Required action
Lines that include the word "name" should be copied from the listing that follows.

═══

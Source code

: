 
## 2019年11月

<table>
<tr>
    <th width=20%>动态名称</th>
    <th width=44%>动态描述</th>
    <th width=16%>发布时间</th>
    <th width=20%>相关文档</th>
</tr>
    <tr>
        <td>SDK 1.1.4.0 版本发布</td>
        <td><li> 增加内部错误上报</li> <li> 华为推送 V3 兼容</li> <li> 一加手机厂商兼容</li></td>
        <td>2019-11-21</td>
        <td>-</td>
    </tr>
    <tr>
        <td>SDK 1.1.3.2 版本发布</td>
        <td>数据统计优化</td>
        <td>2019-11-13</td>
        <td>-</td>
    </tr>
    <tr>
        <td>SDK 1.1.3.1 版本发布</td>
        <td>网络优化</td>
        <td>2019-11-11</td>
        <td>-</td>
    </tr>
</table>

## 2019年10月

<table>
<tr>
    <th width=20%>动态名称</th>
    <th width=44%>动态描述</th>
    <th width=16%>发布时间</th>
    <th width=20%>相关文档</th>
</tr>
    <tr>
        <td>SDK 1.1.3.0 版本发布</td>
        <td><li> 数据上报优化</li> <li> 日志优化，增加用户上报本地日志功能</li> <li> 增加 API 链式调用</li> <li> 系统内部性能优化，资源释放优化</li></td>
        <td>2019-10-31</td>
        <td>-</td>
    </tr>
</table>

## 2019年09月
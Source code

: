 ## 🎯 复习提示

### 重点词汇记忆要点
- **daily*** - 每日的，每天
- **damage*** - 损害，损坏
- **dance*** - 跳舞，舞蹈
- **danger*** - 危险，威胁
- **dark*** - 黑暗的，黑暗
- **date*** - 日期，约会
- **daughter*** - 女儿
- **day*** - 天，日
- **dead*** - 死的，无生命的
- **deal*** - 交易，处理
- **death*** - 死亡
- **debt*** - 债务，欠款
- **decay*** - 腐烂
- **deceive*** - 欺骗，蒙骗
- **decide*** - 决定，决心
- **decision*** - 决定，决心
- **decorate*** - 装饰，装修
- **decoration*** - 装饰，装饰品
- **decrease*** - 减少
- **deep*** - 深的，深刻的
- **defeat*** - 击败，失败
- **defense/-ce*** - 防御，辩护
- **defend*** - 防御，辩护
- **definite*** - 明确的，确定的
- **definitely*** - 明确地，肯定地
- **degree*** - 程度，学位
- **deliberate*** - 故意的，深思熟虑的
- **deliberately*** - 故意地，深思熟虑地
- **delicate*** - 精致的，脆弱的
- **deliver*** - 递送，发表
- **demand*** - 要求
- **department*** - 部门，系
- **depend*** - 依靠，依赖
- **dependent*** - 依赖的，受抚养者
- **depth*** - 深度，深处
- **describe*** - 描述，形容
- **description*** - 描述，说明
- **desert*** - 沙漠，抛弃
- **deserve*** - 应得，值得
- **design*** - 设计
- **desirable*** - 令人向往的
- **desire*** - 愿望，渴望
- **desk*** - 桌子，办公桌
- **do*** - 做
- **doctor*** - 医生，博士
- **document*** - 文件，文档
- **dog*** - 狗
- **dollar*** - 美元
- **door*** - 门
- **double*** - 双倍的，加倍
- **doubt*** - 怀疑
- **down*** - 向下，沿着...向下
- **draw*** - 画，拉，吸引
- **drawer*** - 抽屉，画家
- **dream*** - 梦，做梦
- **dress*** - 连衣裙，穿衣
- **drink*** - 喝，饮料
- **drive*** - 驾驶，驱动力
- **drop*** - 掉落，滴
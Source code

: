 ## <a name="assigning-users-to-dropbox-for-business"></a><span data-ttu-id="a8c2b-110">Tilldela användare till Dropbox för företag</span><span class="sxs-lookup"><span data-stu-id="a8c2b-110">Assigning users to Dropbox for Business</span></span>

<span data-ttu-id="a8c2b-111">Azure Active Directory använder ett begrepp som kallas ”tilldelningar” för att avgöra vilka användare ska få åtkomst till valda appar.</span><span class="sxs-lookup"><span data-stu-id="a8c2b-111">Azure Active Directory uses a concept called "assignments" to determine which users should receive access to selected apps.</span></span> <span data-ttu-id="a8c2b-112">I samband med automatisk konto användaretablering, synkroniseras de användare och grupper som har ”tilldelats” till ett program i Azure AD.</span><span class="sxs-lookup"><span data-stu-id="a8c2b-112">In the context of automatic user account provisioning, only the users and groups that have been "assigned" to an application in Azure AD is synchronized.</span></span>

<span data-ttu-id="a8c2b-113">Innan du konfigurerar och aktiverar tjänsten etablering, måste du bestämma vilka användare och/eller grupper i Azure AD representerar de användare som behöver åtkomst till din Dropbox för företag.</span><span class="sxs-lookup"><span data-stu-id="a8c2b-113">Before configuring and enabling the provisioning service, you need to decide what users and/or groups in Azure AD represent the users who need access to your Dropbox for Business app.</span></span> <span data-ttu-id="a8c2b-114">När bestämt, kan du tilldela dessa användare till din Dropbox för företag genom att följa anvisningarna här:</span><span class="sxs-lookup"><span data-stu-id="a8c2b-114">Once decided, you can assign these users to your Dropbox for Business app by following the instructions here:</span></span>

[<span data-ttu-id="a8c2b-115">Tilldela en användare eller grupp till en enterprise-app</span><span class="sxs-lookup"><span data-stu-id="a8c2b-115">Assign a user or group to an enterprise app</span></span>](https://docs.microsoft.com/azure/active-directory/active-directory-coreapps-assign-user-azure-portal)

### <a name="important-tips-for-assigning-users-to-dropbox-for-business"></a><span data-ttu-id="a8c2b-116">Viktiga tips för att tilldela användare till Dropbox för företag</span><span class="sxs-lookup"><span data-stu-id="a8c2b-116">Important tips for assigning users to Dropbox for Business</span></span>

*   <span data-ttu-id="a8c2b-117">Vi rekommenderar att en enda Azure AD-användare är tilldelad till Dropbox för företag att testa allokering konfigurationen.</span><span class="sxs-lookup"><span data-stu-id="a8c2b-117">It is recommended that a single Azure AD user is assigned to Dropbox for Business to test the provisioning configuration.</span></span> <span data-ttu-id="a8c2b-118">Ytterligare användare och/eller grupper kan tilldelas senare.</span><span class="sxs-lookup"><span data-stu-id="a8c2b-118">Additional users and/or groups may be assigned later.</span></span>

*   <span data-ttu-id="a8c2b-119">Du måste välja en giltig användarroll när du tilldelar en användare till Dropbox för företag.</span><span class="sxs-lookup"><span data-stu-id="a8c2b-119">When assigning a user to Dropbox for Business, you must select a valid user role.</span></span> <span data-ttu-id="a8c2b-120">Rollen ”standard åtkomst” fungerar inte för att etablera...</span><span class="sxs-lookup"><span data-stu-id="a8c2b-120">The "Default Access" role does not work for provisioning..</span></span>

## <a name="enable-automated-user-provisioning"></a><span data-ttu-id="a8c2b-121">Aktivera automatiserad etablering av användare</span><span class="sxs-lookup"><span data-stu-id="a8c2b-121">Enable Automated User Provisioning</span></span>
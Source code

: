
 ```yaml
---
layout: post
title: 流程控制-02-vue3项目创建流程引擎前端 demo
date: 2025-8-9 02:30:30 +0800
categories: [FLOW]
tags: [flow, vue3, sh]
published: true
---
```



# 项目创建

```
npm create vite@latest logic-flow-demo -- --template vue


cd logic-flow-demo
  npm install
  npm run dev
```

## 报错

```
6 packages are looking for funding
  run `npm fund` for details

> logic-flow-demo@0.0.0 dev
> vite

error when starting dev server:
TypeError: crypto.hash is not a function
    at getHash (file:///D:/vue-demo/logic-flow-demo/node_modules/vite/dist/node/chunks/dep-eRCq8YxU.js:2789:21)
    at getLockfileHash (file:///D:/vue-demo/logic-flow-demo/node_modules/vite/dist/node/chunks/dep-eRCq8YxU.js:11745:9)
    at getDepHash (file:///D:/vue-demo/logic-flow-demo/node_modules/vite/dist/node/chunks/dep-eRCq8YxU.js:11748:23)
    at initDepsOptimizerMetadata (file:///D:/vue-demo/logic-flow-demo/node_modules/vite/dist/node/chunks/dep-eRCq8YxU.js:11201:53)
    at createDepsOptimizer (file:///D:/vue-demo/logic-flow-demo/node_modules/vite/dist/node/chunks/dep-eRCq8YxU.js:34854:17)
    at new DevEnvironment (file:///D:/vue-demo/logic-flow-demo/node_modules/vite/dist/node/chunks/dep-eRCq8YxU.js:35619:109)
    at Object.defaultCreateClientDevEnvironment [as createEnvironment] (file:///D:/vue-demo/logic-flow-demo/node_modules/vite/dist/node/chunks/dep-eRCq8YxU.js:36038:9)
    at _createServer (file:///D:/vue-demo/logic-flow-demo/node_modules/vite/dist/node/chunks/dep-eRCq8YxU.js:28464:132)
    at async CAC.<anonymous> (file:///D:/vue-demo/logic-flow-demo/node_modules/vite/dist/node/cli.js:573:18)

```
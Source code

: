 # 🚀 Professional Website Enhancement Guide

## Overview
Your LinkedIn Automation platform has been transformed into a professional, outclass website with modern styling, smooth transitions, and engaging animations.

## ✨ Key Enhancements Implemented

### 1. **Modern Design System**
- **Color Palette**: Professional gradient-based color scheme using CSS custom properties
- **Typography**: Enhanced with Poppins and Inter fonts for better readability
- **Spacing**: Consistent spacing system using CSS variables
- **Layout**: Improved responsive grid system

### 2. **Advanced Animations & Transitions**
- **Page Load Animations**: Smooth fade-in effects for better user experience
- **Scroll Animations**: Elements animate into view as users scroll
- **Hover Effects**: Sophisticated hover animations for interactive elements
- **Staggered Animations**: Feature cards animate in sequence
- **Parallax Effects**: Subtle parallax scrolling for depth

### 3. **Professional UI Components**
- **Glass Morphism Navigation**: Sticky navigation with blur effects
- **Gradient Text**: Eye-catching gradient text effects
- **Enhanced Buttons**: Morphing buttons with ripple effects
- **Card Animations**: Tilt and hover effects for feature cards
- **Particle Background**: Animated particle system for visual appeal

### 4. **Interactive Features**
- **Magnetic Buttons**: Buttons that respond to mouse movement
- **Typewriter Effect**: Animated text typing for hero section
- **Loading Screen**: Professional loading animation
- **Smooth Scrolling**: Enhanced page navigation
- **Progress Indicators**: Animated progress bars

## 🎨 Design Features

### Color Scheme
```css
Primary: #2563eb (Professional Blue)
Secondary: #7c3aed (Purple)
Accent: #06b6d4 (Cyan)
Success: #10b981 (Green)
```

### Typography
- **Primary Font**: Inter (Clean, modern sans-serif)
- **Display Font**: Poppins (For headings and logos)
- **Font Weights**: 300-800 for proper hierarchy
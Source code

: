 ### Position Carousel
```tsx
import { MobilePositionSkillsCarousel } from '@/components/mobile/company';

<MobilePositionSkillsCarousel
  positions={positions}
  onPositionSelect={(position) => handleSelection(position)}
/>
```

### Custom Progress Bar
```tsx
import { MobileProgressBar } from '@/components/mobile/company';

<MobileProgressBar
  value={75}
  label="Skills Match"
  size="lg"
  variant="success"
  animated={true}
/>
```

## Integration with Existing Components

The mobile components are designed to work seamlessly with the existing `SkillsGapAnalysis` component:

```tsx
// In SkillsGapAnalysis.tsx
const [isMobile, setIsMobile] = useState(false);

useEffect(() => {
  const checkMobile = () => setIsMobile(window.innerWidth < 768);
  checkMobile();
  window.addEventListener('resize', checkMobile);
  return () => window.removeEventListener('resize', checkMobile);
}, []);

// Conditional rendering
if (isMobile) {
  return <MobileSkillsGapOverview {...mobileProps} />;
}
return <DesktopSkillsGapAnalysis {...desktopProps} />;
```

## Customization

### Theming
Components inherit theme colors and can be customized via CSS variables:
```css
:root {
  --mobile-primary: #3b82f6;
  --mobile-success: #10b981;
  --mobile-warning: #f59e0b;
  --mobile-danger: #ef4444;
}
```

═══

Answer area
: ## <a name="assigning-users-to-dropbox-for-business"></a><span data-ttu-id="a8c2b-110">Tilldela användare till Dropbox för företag</span><span class="sxs-lookup"><span data-stu-id="a8c2b-110">Assigning users to Dropbox for Business</span></span>
### <a name="important-tips-for-assigning-users-to-dropbox-for-business"></a><span data-ttu-id="a8c2b-116">Viktiga tips för att tilldela användare till Dropbox för företag</span><span class="sxs-lookup"><span data-stu-id="a8c2b-116">Important tips for assigning users to Dropbox for Business</span></span>
## <a name="enable-automated-user-provisioning"></a><span data-ttu-id="a8c2b-121">Aktivera automatiserad etablering av användare</span><span class="sxs-lookup"><span data-stu-id="a8c2b-121">Enable Automated User Provisioning</span></span>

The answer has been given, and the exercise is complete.